Wilson Asset Management portfolio manager Tobias Yao told a company webinar that Ardent Leisure Group Ltd (ASX: ALG) had a sensational reporting season.
In fact, it was the third-best performing ASX stock over the month of August.
"We still believe there is further upside … driven by continued momentum in the US with its Main Event entertainment centres," he said.
According to Yao, the business is doing more than 25% same-store growth compared to pre-COVID 2019 numbers.
Major beneficiary as Australia opens up
Ardent stocks are up 104.9% already this year on the back of the booming US post-pandemic trade. The closing price Thursday was $1.445.
But Yao sees the company now cashing in similarly in Australia.
"Over the next 6 months … we believe domestic tourism will flourish, which will benefit Ardent's Australian assets."
The company owns venues such as Dreamworld and Skypoint on the Gold Coast in Queensland.
This reopening trade in its home country will push the stock higher, according to Yao, despite its recent golden run.

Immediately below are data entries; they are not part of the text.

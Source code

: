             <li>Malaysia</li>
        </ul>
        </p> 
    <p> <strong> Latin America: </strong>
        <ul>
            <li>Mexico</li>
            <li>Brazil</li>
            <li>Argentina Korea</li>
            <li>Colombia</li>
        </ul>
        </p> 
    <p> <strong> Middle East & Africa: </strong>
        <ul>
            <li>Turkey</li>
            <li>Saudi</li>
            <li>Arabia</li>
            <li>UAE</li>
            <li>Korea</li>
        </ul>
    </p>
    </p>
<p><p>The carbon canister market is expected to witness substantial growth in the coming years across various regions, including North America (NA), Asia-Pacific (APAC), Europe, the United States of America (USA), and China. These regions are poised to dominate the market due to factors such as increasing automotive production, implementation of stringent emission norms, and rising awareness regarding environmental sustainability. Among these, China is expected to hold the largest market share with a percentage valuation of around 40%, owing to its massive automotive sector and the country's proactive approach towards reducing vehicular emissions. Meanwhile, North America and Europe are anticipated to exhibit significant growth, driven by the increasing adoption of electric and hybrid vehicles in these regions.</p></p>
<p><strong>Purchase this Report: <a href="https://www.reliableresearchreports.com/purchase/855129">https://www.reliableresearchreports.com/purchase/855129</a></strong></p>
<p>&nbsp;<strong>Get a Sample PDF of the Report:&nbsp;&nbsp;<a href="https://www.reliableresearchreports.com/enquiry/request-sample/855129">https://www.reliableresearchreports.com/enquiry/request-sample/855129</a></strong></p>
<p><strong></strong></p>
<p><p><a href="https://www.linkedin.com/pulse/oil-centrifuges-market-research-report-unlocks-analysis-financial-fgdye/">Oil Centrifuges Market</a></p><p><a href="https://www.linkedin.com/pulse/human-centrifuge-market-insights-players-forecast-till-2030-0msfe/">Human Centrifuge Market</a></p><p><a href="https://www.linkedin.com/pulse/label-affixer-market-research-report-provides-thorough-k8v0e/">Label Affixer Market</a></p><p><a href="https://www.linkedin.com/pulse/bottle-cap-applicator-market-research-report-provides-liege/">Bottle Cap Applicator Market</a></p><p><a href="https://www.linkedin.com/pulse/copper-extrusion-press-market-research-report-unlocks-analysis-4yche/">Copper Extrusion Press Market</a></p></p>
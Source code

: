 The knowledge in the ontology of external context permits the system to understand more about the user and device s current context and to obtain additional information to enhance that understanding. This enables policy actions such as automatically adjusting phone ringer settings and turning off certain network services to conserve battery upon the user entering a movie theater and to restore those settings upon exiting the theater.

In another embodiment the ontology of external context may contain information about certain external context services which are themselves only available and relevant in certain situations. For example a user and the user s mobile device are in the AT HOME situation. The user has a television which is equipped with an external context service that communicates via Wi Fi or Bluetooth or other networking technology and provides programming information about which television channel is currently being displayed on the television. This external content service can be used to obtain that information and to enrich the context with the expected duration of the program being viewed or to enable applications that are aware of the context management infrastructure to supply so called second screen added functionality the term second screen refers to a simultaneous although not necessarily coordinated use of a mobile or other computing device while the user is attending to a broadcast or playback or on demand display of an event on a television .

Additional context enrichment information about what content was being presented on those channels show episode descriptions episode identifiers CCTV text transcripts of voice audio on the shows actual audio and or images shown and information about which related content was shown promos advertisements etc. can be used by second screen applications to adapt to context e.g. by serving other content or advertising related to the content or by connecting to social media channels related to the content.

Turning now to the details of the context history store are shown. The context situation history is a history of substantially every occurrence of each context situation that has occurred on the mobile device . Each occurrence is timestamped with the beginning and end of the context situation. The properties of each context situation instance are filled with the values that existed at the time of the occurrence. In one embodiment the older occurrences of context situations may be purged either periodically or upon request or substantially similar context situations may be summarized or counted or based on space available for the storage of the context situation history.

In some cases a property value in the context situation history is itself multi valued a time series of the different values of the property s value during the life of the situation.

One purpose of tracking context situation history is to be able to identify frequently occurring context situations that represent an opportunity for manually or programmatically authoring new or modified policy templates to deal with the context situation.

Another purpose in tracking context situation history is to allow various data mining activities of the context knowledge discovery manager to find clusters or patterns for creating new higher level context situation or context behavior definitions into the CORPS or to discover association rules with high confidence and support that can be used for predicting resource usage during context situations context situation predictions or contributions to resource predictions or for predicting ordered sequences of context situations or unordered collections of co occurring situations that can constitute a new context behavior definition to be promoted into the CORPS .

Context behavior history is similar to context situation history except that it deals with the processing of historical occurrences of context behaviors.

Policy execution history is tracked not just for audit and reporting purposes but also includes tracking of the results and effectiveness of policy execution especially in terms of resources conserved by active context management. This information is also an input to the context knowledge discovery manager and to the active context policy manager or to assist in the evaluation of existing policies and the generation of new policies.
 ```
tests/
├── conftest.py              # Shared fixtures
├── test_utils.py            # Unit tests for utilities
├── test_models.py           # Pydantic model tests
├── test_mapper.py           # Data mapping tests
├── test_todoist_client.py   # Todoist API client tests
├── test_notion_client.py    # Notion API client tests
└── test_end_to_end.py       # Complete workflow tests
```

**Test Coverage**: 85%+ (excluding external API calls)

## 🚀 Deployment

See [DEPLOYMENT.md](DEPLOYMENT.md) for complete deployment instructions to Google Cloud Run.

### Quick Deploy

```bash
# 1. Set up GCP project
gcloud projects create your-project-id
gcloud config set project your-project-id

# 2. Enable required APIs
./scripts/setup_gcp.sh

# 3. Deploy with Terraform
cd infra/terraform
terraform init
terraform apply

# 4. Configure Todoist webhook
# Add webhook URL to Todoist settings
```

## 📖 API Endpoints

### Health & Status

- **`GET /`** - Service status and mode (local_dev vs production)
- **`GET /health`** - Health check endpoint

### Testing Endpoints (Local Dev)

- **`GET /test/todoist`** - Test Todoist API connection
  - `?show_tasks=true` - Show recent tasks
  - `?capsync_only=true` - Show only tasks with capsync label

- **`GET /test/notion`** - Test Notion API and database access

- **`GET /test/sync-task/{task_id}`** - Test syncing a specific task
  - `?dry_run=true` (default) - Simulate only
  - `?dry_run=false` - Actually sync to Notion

"In terms of catalysts, we think this business can continue to eke out earnings upgrades over time. We think the sum of the parts continues to be very appealing," he said.
"I think there's another 40% upside to the current share price."
He tried to tell you earlier
As a credit to Yao, he also told investors to buy Ardent back in June, when the ASX share was almost 30% cheaper.
"Our view is that at the current share price, you're not paying anything for the theme parks division, which is over $100 million on the balance sheet," he said at the time.
Solely on the morning that Ardent's bumper results were released, the share rocketed up 25%.
Yao is not the only analyst bullish on Ardent. At the start of this month, JP Morgan upgraded its rating to overweight, slapping on a $1.75 price target.